### **ECON 323 FINAL PROJECT**

### **PARLIAMENTARY PARTICIPATION AND ELECTORAL SUCCESS**

##### INTRODUCTION

In this project, we aim to further contribute to my ECON 490 paper. The project adds to the paper by creating interactive visualizations that explain the variables and by carrying out classification tasks through machine learning.  

ADD EXTRA INFORMATION ABOUT THE SPECIFICS OF THE MACHINE LEARNING

The paper explores the impact of parliamentary participation on electoral success particularly in the Canadian House of Commons. In this case, parliamentary participation is measured by participation in question period and statements made in the House of Commons and the private member bills introduced by the Member of Parliament. Electoral success is measured by whether or not the Member of Parliament was reelected in the next federal elections. 

##### LOADING PACKAGES

We start by loading all the necessary packages:

In [None]:
import pandas as pd
import numpy as np
import shapefile as shp
import matplotlib.pyplot as plt
%matplotlib inline
import seaborn as sns
import geopandas as gpd
import matplotlib.colors as colors
import folium 
from folium import plugins
import sklearn
import sklearn.model_selection
import sklearn.ensemble
from sklearn import linear_model
from sklearn.linear_model import LogisticRegression
import sklearn.metrics as metrics
from sklearn.metrics import mean_squared_error
from sklearn.model_selection import train_test_split
import statsmodels.api as sm
import statsmodels.formula.api as smf
from patsy import dmatrix
from sklearn.metrics import classification_report
from sklearn.metrics import accuracy_score
from sklearn.metrics import ConfusionMatrixDisplay

##### INTRODUCING THE DATA 

##### *Reading the Data*

For my 490 paper, I worked with two csv files which include data from several sources:

- Elections Canada for reelection and riding information
- OurCommons website for information on Private Member's Bills, statements made and Cabinet ministers
- SQL Database from the openparliament.com website for gender, party and politician name
- Conservative.ca website for information on Shadow Cabinet
- Age and years in House of Commons from Parl.ca website 

The overall timeframe for this data is from the 2015 federal elections to the 2021 federal elections i.e. the information considers all parliamentary activity from the 42nd and 43rd Parliament.

In [None]:
# reading in csv data 
results15 = pd.read_csv("DATA/2015Results.csv")
results19 = pd.read_csv("DATA/2019Results.csv")

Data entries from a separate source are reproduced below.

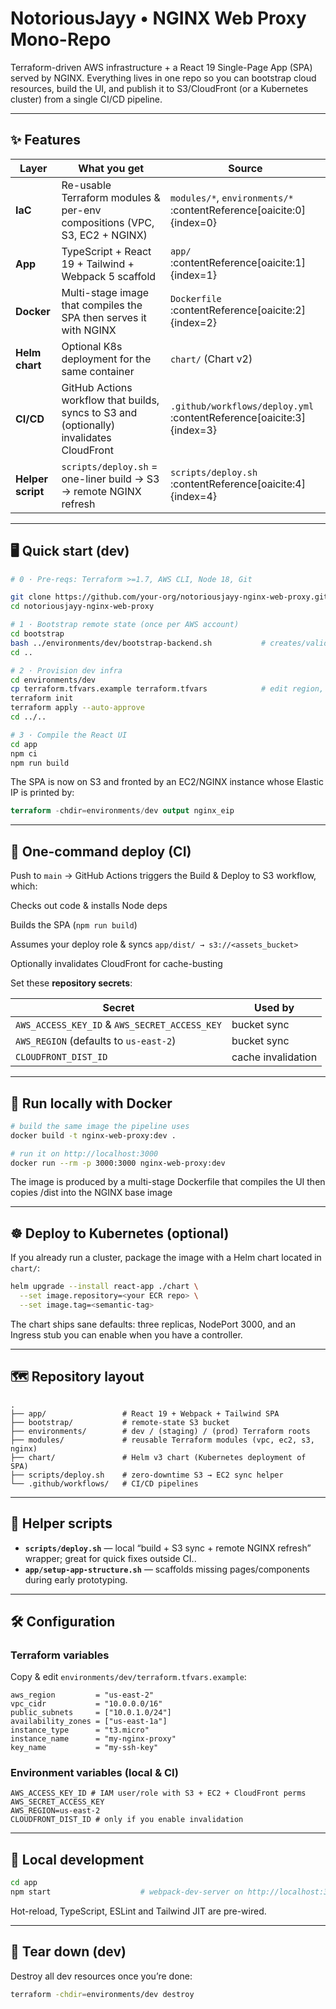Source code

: # NotoriousJayy • NGINX Web Proxy Mono-Repo

Terraform-driven AWS infrastructure + a React 19 Single-Page App (SPA) served by
NGINX.  Everything lives in one repo so you can bootstrap cloud resources,
build the UI, and publish it to S3/CloudFront (or a Kubernetes cluster) from a
single CI/CD pipeline.

---

## ✨ Features

| Layer | What you get | Source |
|-------|--------------|--------|
| **IaC** | Re-usable Terraform modules & per-env compositions (VPC, S3, EC2 + NGINX) | `modules/*`, `environments/*` :contentReference[oaicite:0]{index=0} |
| **App** | TypeScript + React 19 + Tailwind + Webpack 5 scaffold | `app/` :contentReference[oaicite:1]{index=1} |
| **Docker** | Multi-stage image that compiles the SPA then serves it with NGINX | `Dockerfile` :contentReference[oaicite:2]{index=2} |
| **Helm chart** | Optional K8s deployment for the same container | `chart/` (Chart v2)  |
| **CI/CD** | GitHub Actions workflow that builds, syncs to S3 and (optionally) invalidates CloudFront | `.github/workflows/deploy.yml` :contentReference[oaicite:3]{index=3} |
| **Helper script** | `scripts/deploy.sh` = one-liner build → S3 → remote NGINX refresh | `scripts/deploy.sh` :contentReference[oaicite:4]{index=4} |

---

## 🖥️ Quick start (dev)

```bash
# 0 · Pre-reqs: Terraform >=1.7, AWS CLI, Node 18, Git

git clone https://github.com/your-org/notoriousjayy-nginx-web-proxy.git
cd notoriousjayy-nginx-web-proxy

# 1 · Bootstrap remote state (once per AWS account)
cd bootstrap
bash ../environments/dev/bootstrap-backend.sh           # creates/validates tf-state bucket
cd ..

# 2 · Provision dev infra
cd environments/dev
cp terraform.tfvars.example terraform.tfvars            # edit region, subnets, key pair…
terraform init
terraform apply --auto-approve
cd ../..

# 3 · Compile the React UI
cd app
npm ci
npm run build
```

The SPA is now on S3 and fronted by an EC2/NGINX instance whose Elastic IP
is printed by:
```terraform
terraform -chdir=environments/dev output nginx_eip
```

---

## 🚀 One-command deploy (CI)
Push to `main` → GitHub Actions triggers the Build & Deploy to S3 workflow,
which:

Checks out code & installs Node deps

Builds the SPA (`npm run build`)

Assumes your deploy role & syncs `app/dist/ → s3://<assets_bucket>`

Optionally invalidates CloudFront for cache-busting 

Set these **repository secrets**:

| Secret                                        | Used by            |
| --------------------------------------------- | ------------------ |
| `AWS_ACCESS_KEY_ID` & `AWS_SECRET_ACCESS_KEY` | bucket sync        |
| `AWS_REGION` (defaults to `us-east-2`)        | bucket sync        |
| `CLOUDFRONT_DIST_ID`                          | cache invalidation |


---

## 🐳 Run locally with Docker

```bash
# build the same image the pipeline uses
docker build -t nginx-web-proxy:dev .

# run it on http://localhost:3000
docker run --rm -p 3000:3000 nginx-web-proxy:dev
```

The image is produced by a multi-stage Dockerfile that compiles the UI then
copies /dist into the NGINX base image 

---

## ☸️ Deploy to Kubernetes (optional)

If you already run a cluster, package the image with a Helm chart located in
`chart/`:

```bash
helm upgrade --install react-app ./chart \
  --set image.repository=<your ECR repo> \
  --set image.tag=<semantic-tag>
```

The chart ships sane defaults: three replicas, NodePort 3000, and an Ingress
stub you can enable when you have a controller.


---

## 🗺️ Repository layout
```
.
├── app/                 # React 19 + Webpack + Tailwind SPA
├── bootstrap/           # remote-state S3 bucket
├── environments/        # dev / (staging) / (prod) Terraform roots
├── modules/             # reusable Terraform modules (vpc, ec2, s3, nginx)
├── chart/               # Helm v3 chart (Kubernetes deployment of SPA)
├── scripts/deploy.sh    # zero-downtime S3 → EC2 sync helper
└── .github/workflows/   # CI/CD pipelines
```

---

## 🔧 Helper scripts

* **`scripts/deploy.sh`** — local “build + S3 sync + remote NGINX refresh”
  wrapper; great for quick fixes outside CI..
* **`app/setup-app-structure.sh`** — scaffolds missing pages/components during
  early prototyping.

---

## 🛠️ Configuration

### Terraform variables

Copy & edit `environments/dev/terraform.tfvars.example`:

```hcl
aws_region         = "us-east-2"
vpc_cidr           = "10.0.0.0/16"
public_subnets     = ["10.0.1.0/24"]
availability_zones = ["us-east-1a"]
instance_type      = "t3.micro"
instance_name      = "my-nginx-proxy"
key_name           = "my-ssh-key"
``` 

### Environment variables (local & CI)

```
AWS_ACCESS_KEY_ID # IAM user/role with S3 + EC2 + CloudFront perms
AWS_SECRET_ACCESS_KEY
AWS_REGION=us-east-2
CLOUDFRONT_DIST_ID # only if you enable invalidation
```

---

## 🧪 Local development

```bash
cd app
npm start                    # webpack-dev-server on http://localhost:3000
```

Hot-reload, TypeScript, ESLint and Tailwind JIT are pre-wired.

---

## 🧹 Tear down (dev)

Destroy all dev resources once you’re done:

```bash
terraform -chdir=environments/dev destroy
```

# renaming columns so that dataframes can be concatenated correctly 
Results15 = results15.rename(columns = {"RidingID":"Riding ID", "ranfor43":"RanForNE", "reelected43":"Reelected", "DOB1":"DOB", "YearsServedAtTimeOfElection":"YearsInHOC"})
Results19 = results19.rename(columns = {"Election":"Parliament", "ranfor44":"RanForNE", "reelected44":"Reelected", "StatementsByMembers":"Statements", "YearsServedAtElection":"YearsInHOC"})

# concatenating dataframes
Results_Full = pd.concat([Results15, Results19], ignore_index=True)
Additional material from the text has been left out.